■ TASK DESCRIPTION ■
Reproduce the listing that follows, line for line.

------ DATA EXCERPTS

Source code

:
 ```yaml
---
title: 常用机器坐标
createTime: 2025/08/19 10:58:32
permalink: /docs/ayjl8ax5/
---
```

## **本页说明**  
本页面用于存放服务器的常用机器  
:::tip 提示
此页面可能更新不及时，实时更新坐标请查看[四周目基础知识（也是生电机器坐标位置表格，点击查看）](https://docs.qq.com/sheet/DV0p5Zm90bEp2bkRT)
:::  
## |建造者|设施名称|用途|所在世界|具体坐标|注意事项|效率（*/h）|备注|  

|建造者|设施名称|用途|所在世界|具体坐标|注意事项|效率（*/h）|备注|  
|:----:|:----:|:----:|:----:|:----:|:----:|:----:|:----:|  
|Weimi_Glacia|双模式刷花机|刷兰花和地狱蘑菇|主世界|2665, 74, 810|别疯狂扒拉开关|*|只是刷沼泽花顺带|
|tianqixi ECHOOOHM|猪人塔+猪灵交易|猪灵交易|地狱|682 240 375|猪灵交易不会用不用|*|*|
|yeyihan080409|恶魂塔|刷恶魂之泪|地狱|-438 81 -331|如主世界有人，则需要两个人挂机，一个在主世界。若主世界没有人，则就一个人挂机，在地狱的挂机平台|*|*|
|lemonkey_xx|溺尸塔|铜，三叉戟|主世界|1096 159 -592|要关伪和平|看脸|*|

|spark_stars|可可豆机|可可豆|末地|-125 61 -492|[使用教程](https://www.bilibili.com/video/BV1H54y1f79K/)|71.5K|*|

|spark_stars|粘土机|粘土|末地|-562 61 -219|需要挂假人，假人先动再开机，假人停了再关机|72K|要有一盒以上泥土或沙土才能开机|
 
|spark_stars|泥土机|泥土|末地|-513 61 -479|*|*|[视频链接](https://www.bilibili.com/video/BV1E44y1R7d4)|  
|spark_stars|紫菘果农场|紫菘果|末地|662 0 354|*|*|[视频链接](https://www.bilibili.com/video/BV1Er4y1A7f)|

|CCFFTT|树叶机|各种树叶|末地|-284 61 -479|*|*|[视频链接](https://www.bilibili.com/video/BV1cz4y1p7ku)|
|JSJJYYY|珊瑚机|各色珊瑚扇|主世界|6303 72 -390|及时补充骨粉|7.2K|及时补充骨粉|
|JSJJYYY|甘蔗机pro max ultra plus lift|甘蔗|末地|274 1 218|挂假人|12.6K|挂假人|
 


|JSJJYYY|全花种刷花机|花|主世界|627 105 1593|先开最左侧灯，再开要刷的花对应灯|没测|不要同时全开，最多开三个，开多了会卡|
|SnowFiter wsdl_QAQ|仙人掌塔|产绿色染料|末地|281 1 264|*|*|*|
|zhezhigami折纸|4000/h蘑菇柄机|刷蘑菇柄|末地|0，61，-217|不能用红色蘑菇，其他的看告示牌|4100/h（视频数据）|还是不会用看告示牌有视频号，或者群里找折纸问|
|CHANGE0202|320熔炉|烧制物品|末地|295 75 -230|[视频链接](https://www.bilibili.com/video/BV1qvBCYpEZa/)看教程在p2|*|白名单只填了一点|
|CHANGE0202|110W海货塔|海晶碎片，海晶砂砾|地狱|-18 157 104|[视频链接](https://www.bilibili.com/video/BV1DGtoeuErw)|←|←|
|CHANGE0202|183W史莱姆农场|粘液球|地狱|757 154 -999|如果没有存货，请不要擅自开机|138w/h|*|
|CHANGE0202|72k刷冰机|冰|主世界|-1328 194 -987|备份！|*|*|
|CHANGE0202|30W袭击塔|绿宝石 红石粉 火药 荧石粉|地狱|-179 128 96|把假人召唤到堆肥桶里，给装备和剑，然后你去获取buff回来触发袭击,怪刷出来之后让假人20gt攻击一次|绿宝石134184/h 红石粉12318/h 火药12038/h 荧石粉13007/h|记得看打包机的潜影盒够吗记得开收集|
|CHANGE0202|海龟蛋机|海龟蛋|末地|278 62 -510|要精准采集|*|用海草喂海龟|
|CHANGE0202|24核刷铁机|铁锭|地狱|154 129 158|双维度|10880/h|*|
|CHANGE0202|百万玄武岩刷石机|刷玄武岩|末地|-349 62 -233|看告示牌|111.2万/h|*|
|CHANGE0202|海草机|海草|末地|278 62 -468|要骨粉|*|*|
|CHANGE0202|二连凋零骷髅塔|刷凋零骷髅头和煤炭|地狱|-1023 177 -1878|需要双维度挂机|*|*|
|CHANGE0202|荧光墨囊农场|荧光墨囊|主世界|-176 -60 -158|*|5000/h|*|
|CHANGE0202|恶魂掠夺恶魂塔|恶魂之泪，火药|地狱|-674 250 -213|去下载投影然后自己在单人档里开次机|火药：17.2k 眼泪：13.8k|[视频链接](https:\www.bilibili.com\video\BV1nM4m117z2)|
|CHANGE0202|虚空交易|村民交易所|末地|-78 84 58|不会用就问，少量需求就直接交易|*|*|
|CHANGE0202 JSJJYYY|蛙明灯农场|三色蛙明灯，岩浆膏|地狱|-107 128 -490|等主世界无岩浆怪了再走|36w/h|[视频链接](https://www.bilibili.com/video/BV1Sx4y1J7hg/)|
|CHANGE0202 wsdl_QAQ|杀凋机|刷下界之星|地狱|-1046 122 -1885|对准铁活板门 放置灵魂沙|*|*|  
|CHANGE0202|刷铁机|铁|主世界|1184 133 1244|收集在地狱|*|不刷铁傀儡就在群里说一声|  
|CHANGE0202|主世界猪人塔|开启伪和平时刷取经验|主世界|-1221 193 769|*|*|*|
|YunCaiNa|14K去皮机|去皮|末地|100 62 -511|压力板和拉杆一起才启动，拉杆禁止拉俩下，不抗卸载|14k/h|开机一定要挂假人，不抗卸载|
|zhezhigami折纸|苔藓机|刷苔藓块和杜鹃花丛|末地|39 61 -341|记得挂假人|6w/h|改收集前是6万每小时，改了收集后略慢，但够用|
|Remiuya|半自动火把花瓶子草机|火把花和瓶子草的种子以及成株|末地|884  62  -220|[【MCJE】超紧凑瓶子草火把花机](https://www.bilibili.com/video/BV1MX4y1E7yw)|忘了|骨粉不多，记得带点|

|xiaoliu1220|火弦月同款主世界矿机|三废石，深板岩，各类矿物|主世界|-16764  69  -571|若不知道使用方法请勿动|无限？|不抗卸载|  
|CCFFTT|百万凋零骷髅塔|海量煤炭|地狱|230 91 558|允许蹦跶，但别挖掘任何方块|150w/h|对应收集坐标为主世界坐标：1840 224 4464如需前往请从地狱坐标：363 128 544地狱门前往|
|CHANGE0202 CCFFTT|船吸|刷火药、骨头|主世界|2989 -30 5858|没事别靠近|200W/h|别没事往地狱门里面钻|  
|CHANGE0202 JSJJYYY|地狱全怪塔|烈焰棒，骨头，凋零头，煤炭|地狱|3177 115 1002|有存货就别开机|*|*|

------------

■ OUTPUT OF THE EXERCISE ■
Source code

:
 ```yaml
---
title: 常用机器坐标
createTime: 2025/08/19 10:58:32
permalink: /docs/ayjl8ax5/
---
```

## **本页说明**  
本页面用于存放服务器的常用机器  
:::tip 提示
此页面可能更新不及时，实时更新坐标请查看[四周目基础知识（也是生电机器坐标位置表格，点击查看）](https://docs.qq.com/sheet/DV0p5Zm90bEp2bkRT)
:::  
## |建造者|设施名称|用途|所在世界|具体坐标|注意事项|效率（*/h）|备注|  

|建造者|设施名称|用途|所在世界|具体坐标|注意事项|效率（*/h）|备注|  
|:----:|:----:|:----:|:----:|:----:|:----:|:----:|:----:|  
|Weimi_Glacia|双模式刷花机|刷兰花和地狱蘑菇|主世界|2665, 74, 810|别疯狂扒拉开关|*|只是刷沼泽花顺带|
|tianqixi ECHOOOHM|猪人塔+猪灵交易|猪灵交易|地狱|682 240 375|猪灵交易不会用不用|*|*|
|yeyihan080409|恶魂塔|刷恶魂之泪|地狱|-438 81 -331|如主世界有人，则需要两个人挂机，一个在主世界。若主世界没有人，则就一个人挂机，在地狱的挂机平台|*|*|
|lemonkey_xx|溺尸塔|铜，三叉戟|主世界|1096 159 -592|要关伪和平|看脸|*|

|spark_stars|可可豆机|可可豆|末地|-125 61 -492|[使用教程](https://www.bilibili.com/video/BV1H54y1f79K/)|71.5K|*|

|spark_stars|粘土机|粘土|末地|-562 61 -219|需要挂假人，假人先动再开机，假人停了再关机|72K|要有一盒以上泥土或沙土才能开机|
 
|spark_stars|泥土机|泥土|末地|-513 61 -479|*|*|[视频链接](https://www.bilibili.com/video/BV1E44y1R7d4)|  
|spark_stars|紫菘果农场|紫菘果|末地|662 0 354|*|*|[视频链接](https://www.bilibili.com/video/BV1Er4y1A7f)|

|CCFFTT|树叶机|各种树叶|末地|-284 61 -479|*|*|[视频链接](https://www.bilibili.com/video/BV1cz4y1p7ku)|
|JSJJYYY|珊瑚机|各色珊瑚扇|主世界|6303 72 -390|及时补充骨粉|7.2K|及时补充骨粉|
|JSJJYYY|甘蔗机pro max ultra plus lift|甘蔗|末地|274 1 218|挂假人|12.6K|挂假人|
 


|JSJJYYY|全花种刷花机|花|主世界|627 105 1593|先开最左侧灯，再开要刷的花对应灯|没测|不要同时全开，最多开三个，开多了会卡|
|SnowFiter wsdl_QAQ|仙人掌塔|产绿色染料|末地|281 1 264|*|*|*|
|zhezhigami折纸|4000/h蘑菇柄机|刷蘑菇柄|末地|0，61，-217|不能用红色蘑菇，其他的看告示牌|4100/h（视频数据）|还是不会用看告示牌有视频号，或者群里找折纸问|
|CHANGE0202|320熔炉|烧制物品|末地|295 75 -230|[视频链接](https://www.bilibili.com/video/BV1qvBCYpEZa/)看教程在p2|*|白名单只填了一点|
|CHANGE0202|110W海货塔|海晶碎片，海晶砂砾|地狱|-18 157 104|[视频链接](https://www.bilibili.com/video/BV1DGtoeuErw)|←|←|
|CHANGE0202|183W史莱姆农场|粘液球|地狱|757 154 -999|如果没有存货，请不要擅自开机|138w/h|*|
|CHANGE0202|72k刷冰机|冰|主世界|-1328 194 -987|备份！|*|*|
|CHANGE0202|30W袭击塔|绿宝石 红石粉 火药 荧石粉|地狱|-179 128 96|把假人召唤到堆肥桶里，给装备和剑，然后你去获取buff回来触发袭击,怪刷出来之后让假人20gt攻击一次|绿宝石134184/h 红石粉12318/h 火药12038/h 荧石粉13007/h|记得看打包机的潜影盒够吗记得开收集|
|CHANGE0202|海龟蛋机|海龟蛋|末地|278 62 -510|要精准采集|*|用海草喂海龟|
|CHANGE0202|24核刷铁机|铁锭|地狱|154 129 158|双维度|10880/h|*|
|CHANGE0202|百万玄武岩刷石机|刷玄武岩|末地|-349 62 -233|看告示牌|111.2万/h|*|
|CHANGE0202|海草机|海草|末地|278 62 -468|要骨粉|*|*|
|CHANGE0202|二连凋零骷髅塔|刷凋零骷髅头和煤炭|地狱|-1023 177 -1878|需要双维度挂机|*|*|
|CHANGE0202|荧光墨囊农场|荧光墨囊|主世界|-176 -60 -158|*|5000/h|*|
|CHANGE0202|恶魂掠夺恶魂塔|恶魂之泪，火药|地狱|-674 250 -213|去下载投影然后自己在单人档里开次机|火药：17.2k 眼泪：13.8k|[视频链接](https:\www.bilibili.com\video\BV1nM4m117z2)|
|CHANGE0202|虚空交易|村民交易所|末地|-78 84 58|不会用就问，少量需求就直接交易|*|*|
|CHANGE0202 JSJJYYY|蛙明灯农场|三色蛙明灯，岩浆膏|地狱|-107 128 -490|等主世界无岩浆怪了再走|36w/h|[视频链接](https://www.bilibili.com/video/BV1Sx4y1J7hg/)|
|CHANGE0202 wsdl_QAQ|杀凋机|刷下界之星|地狱|-1046 122 -1885|对准铁活板门 放置灵魂沙|*|*|  
|CHANGE0202|刷铁机|铁|主世界|1184 133 1244|收集在地狱|*|不刷铁傀儡就在群里说一声|  
|CHANGE0202|主世界猪人塔|开启伪和平时刷取经验|主世界|-1221 193 769|*|*|*|
|YunCaiNa|14K去皮机|去皮|末地|100 62 -511|压力板和拉杆一起才启动，拉杆禁止拉俩下，不抗卸载|14k/h|开机一定要挂假人，不抗卸载|
|zhezhigami折纸|苔藓机|刷苔藓块和杜鹃花丛|末地|39 61 -341|记得挂假人|6w/h|改收集前是6万每小时，改了收集后略慢，但够用|
|Remiuya|半自动火把花瓶子草机|火把花和瓶子草的种子以及成株|末地|884  62  -220|[【MCJE】超紧凑瓶子草火把花机](https://www.bilibili.com/video/BV1MX4y1E7yw)|忘了|骨粉不多，记得带点|

|xiaoliu1220|火弦月同款主世界矿机|三废石，深板岩，各类矿物|主世界|-16764  69  -571|若不知道使用方法请勿动|无限？|不抗卸载|  
|CCFFTT|百万凋零骷髅塔|海量煤炭|地狱|230 91 558|允许蹦跶，但别挖掘任何方块|150w/h|对应收集坐标为主世界坐标：1840 224 4464如需前往请从地狱坐标：363 128 544地狱门前往|
|CHANGE0202 CCFFTT|船吸|刷火药、骨头|主世界|2989 -30 5858|没事别靠近|200W/h|别没事往地狱门里面钻|  
|CHANGE0202 JSJJYYY|地狱全怪塔|烈焰棒，骨头，凋零头，煤炭|地狱|3177 115 1002|有存货就别开机|*|*|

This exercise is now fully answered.